**MATERIAL SHOWN**:
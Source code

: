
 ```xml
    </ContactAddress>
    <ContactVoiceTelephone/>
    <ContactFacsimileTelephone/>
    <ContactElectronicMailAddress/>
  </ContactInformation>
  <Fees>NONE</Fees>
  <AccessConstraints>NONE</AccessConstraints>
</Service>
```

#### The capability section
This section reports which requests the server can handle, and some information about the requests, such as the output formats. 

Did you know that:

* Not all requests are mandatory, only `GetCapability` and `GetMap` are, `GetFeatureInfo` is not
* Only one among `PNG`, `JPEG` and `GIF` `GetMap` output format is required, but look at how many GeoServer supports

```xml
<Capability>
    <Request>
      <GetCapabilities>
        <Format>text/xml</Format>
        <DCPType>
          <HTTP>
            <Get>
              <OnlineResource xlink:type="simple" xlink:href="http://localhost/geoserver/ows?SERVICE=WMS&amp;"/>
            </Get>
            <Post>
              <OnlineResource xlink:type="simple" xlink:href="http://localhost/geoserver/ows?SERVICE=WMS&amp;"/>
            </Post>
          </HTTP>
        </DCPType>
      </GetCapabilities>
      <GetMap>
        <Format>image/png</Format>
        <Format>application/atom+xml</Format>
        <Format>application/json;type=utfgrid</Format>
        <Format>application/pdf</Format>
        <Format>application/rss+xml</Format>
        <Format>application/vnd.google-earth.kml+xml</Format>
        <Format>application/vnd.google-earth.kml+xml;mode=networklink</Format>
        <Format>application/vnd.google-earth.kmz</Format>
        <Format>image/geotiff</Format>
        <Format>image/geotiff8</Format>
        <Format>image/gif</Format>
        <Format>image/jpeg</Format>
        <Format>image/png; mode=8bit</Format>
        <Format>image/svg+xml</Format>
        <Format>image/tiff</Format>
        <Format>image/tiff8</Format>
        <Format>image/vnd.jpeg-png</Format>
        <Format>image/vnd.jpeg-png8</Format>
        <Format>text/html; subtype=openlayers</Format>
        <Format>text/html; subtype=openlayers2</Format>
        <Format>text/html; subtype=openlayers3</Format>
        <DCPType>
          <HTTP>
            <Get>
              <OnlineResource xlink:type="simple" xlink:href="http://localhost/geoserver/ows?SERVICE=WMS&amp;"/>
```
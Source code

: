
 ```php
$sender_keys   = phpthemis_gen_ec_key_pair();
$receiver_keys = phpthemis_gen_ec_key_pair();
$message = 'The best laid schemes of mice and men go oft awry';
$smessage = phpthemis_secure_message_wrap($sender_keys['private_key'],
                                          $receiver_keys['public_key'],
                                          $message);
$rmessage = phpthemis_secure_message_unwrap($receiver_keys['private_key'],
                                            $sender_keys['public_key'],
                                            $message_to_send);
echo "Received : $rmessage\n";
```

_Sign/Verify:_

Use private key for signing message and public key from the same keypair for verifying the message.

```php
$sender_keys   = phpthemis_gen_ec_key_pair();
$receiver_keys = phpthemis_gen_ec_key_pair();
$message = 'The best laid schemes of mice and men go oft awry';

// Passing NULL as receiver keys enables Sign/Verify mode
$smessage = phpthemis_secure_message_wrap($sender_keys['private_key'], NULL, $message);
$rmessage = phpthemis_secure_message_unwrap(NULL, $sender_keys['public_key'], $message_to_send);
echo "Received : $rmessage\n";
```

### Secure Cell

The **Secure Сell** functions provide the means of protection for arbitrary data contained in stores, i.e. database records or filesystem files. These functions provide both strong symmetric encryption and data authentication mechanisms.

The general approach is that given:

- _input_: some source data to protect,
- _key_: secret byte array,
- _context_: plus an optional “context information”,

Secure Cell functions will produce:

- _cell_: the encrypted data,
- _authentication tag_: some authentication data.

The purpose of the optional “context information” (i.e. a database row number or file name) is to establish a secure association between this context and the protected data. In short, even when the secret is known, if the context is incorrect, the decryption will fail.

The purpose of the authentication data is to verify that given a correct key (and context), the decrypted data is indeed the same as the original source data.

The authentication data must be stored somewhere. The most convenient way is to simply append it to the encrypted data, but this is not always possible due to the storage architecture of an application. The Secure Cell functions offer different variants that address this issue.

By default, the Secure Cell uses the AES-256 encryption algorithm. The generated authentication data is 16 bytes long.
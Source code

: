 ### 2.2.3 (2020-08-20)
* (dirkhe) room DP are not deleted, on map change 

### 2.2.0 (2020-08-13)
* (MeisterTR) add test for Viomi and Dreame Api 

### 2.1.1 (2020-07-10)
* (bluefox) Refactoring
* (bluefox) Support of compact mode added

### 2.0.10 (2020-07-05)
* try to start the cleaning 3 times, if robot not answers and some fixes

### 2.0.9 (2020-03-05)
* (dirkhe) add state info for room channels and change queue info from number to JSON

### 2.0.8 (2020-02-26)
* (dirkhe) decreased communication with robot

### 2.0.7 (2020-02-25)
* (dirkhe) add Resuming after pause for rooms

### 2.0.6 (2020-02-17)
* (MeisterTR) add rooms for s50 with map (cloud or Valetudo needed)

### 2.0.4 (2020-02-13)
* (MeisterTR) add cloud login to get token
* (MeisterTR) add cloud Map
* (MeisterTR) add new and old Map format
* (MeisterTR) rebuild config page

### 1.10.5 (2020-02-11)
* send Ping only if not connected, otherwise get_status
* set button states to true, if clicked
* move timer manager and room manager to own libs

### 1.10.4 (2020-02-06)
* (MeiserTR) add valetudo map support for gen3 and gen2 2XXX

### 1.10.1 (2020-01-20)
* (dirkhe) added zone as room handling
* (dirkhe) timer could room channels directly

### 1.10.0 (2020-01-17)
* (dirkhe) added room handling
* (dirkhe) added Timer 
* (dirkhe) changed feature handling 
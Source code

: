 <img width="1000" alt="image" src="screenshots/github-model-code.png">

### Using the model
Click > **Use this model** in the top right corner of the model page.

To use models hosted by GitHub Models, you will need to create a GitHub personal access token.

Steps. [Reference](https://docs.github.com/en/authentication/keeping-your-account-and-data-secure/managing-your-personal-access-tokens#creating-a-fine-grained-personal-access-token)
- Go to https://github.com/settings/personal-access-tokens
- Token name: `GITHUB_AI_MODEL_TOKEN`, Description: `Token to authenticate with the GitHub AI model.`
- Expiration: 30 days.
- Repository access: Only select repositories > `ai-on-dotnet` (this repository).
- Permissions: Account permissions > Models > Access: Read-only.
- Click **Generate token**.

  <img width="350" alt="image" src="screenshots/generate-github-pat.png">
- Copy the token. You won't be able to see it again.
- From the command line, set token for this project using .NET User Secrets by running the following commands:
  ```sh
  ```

**YOUR OBJECTIVE**: Lines of the data above that include the string "output" must each be copied.

**YOUR SOLUTION**:
This section reports which requests the server can handle, and some information about the requests, such as the output formats. 
* Only one among `PNG`, `JPEG` and `GIF` `GetMap` output format is required, but look at how many GeoServer supports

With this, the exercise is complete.